Don't forget that wood chips can ignite by spontaneous combustion also. I have seen curls of smoke rising from piles of chips in areas where trees have been cleared.


----------



## JeffP (Aug 4, 2014)

I'm with Gixxerjoe on this…I would like to narrow down the list of culprits if we can. There are LOTS of different liquids that get used in a typical shop. Hopefully not all of them are a problem. Can the experts weigh in on each of these:

1) denatured alcohol (probably ok - should evaporate quickly and completely)
2) mineral spirits
3) wd-40 
4) varnish and/or poly
5) tung oil and or BLO
6) boeshield
7) oil based stain
8) a dozen others I'm forgetting about here

So many of these I have been in the habit of thinking…"well, just one little rag/brush/paper-towel can't hurt anything", and toss it into the trashcan (which is full of sawdust and paper and plastic packaging and cutoffs and…a few dozen other "one little rag" from a few days ago). I think this may be what Charles was getting at above…a large trash can can hold a LOT of little misdemeanors before it eventually gets full enough to dump it. By then it may be a full-scale felony and a disaster in the making.


----------



## CharleyL (Mar 10, 2009)

Any oil based product can spontaneously combust under the right conditions when it begins to dry, but I think linseed oil, either raw or boiled can be the most dangerous. When an oil based product is applied with a rag, paper towel, foam or bristle brush and these applicators are not cleaned, but left sitting, the chemical reaction of the product drying produces heat. If this heat cannot dissipate it can build rapidly to the point where spontaneous combustion is the result. If this takes place in a container that will burn or in the corner of a room where other combustibles are nearby, the result can be a destructive fire. This can all take place in less than an hour under ideal conditions. In my shop any oil soaked combustible materials are removed from the shop as soon as I have finished using them. They are placed in a metal can with a tight fitting lid spaced well away from combustible materials, or hung on a fence, as has already been suggested, and let dry thoroughly before discarding. The can is kept nearly empty, with only the most recent discards in it to minimize the chances of excessive heat build up.

Charley
A retired fire marshal


----------



## Tim457 (Jan 11, 2013)

I thought it was only drying oils like linseed and tung oil:
https://en.wikipedia.org/wiki/Drying_oil
I mean, I don't think rags with automotive oil will spontaneously combust, but I could be wrong.

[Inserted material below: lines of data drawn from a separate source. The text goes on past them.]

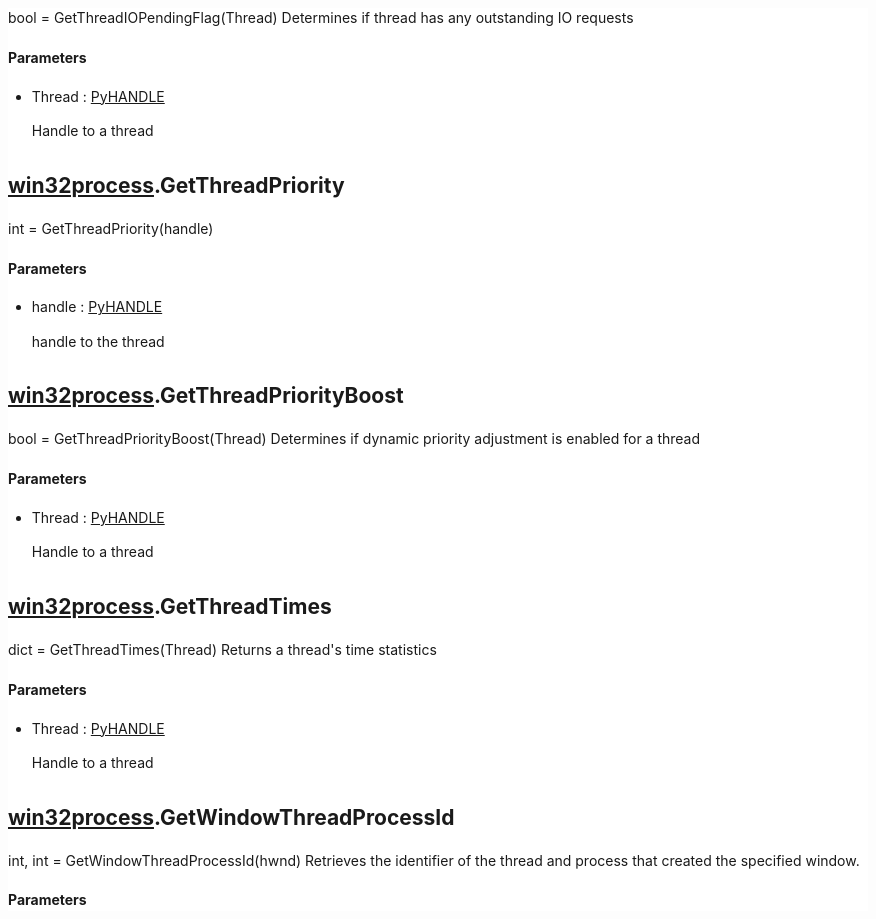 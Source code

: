bool = GetThreadIOPendingFlag\(Thread\)
Determines if thread has any outstanding IO requests

#### Parameters

  - Thread : [PyHANDLE](PyHANDLE.md)

    Handle to a thread


## [win32process](win32process.md#win32process)\.GetThreadPriority

int = GetThreadPriority\(handle\)

#### Parameters

  - handle : [PyHANDLE](PyHANDLE.md)

    handle to the thread


## [win32process](win32process.md#win32process)\.GetThreadPriorityBoost

bool = GetThreadPriorityBoost\(Thread\)
Determines if dynamic priority adjustment is enabled for a thread

#### Parameters

  - Thread : [PyHANDLE](PyHANDLE.md)

    Handle to a thread


## [win32process](win32process.md#win32process)\.GetThreadTimes

dict = GetThreadTimes\(Thread\)
Returns a thread's time statistics

#### Parameters

  - Thread : [PyHANDLE](PyHANDLE.md)

    Handle to a thread


## [win32process](win32process.md#win32process)\.GetWindowThreadProcessId

int, int = GetWindowThreadProcessId\(hwnd\)
Retrieves the identifier of the thread and process that created the specified window\.

#### Parameters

But even then the drying oils are components of a large number of wood finishes like oil based stain, some varnish and poly mixes. I have heard about this warning for a while so I've always spread out my oil finish rags on concrete or metal to dry.


----------



## splatman (Jul 27, 2014)

I've had bags of paper towels stained with motor oil, and never have been an issue. If motor oil-soaked towels or rags could spontaneously combust, then motor oil would be unsuitable for its intended purpose."Internal Combustion Engine" would take on a whole 'nother meaning.

With this discussion in mind, I'll have to make sure to remember to properly dispose of rags or anything else with any kind of finishing residue. Better to go a bit overboard then to end up with a crispy workshop. An exception is latex paint, which is never an issue anyway. Could it be?


----------



## JeffP (Aug 4, 2014)

Kinda seems like the simple solution is to just toss the BLO rags in the burn-barrel after use.

Not likely to ignite…but no big deal if they do.


----------



## JAAune (Jan 22, 2012)

> Kinda seems like the simple solution is to just toss the BLO rags in the burn-barrel after use.
> 
> Not likely to ignite…but no big deal if they do.
> 
> - JeffP


This is actually part of my approach. Normally while I'm working I'll keep a bucket or nearly empty garbage can nearby but at least 3 feet away from anything flammable (concrete floor). While I'm working paper towels and rags get draped over the edge of that container so that there are never two rags or towels on top of each other. Before leaving the shop those get soaked in water then dumped in the burn barrel outside.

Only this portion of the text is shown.